I was watching some stupid television program the other night and learned a lesson. It's one of those lessons I already learned or knew I'd learn eventually but had to be reminded of...apparently through a stupid television program. The program I was watching is about real life people, not actors, but it's not a reality television program. The program focuses on really poor, challenged neighborhoods around the country and one highlighted a neighborhood where there is a lot of gang violence. There is a church group there, where women who have lost loved ones to violence gather to talk, to listen, to grieve. One of the women had lost her 26 year old son 3 weeks earlier and had been unable to open up about it. She said something like this: "I'm afraid that if I open up about it, if I get through it, then it will mean it's real, and I'm so afraid of it being real."

I think I've been afraid of getting through this since it happened, as each day that passes moves me away from when Dad was alive. Getting through it (meaning it's no longer ok to sob in public at inappropriate times as it was when it first happened, you know, "ok" meaning normal) is an on-going process, one that doesn't have an end that would be classified as "getting over it." But getting through it is what we've all been doing, because we all lost him together, at once, in a finality that I despise. We get through it just because time passes and we still wake up each day. On the days I don't want to get out of bed it's mostly because I don't want time to quicken the distance between when Dad was alive and now.

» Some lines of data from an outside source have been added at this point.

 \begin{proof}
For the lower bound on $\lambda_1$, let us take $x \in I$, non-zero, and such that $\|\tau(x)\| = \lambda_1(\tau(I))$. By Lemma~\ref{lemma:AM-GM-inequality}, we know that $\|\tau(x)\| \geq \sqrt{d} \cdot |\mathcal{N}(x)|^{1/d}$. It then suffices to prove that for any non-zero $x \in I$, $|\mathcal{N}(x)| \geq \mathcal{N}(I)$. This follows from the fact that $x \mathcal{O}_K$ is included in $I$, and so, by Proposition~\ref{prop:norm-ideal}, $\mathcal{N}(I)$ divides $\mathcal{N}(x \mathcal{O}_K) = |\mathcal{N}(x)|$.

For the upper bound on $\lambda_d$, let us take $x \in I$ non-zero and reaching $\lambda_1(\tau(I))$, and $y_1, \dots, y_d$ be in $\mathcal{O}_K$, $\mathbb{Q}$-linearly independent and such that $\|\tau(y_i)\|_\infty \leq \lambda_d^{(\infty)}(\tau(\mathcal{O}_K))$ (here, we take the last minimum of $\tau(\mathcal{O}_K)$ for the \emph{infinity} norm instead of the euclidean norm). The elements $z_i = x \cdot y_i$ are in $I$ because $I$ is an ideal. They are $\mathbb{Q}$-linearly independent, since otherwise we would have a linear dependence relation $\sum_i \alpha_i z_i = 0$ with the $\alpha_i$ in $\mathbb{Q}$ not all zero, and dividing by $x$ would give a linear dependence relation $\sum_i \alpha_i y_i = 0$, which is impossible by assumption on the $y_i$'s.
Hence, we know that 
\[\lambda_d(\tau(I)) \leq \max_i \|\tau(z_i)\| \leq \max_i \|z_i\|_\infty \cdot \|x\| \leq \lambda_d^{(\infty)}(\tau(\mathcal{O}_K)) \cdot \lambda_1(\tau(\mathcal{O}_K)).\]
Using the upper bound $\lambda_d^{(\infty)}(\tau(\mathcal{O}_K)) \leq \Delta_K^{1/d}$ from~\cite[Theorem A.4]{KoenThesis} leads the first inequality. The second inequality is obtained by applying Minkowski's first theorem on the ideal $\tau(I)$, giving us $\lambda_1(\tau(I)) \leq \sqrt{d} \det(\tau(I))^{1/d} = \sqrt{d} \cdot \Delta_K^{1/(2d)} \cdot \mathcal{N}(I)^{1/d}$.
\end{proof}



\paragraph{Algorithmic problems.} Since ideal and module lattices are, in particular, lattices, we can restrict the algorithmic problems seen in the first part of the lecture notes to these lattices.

I'm afraid to get through it and the holidays are another reminder that I will. The first time Dad's birthday passed without him, the first Thanksgiving, and the quickly-approaching first Christmas, are all going to pass and we're going to get through them. And that stinks.

-Aimee

Thursday, November 20, 2008

Wisdom at 4

We got together for Dad's birthday in Florida. This was also an early birthday celebration for Natalie, who was to turn four on December 2. So, the morning of Dad's birthday, November 18th, Michelle said to Natalie, "Today is Blue Eyed Grandpa's birthday." Natalie replied, "But he doesn't need those anymore."

Sad and sweet at the same time, Natalie has kept a lot of the loss of Dad in perspective, reminding us all to keep living and of the many ways she brought him joy. If he heard Natalie say that, he was certainly laughing and in agreement.

Friday, November 7, 2008

Our grief is soul deep. His memory is to keep...in our hearts, minds and prayers, as always...especially so on November 18, 2008.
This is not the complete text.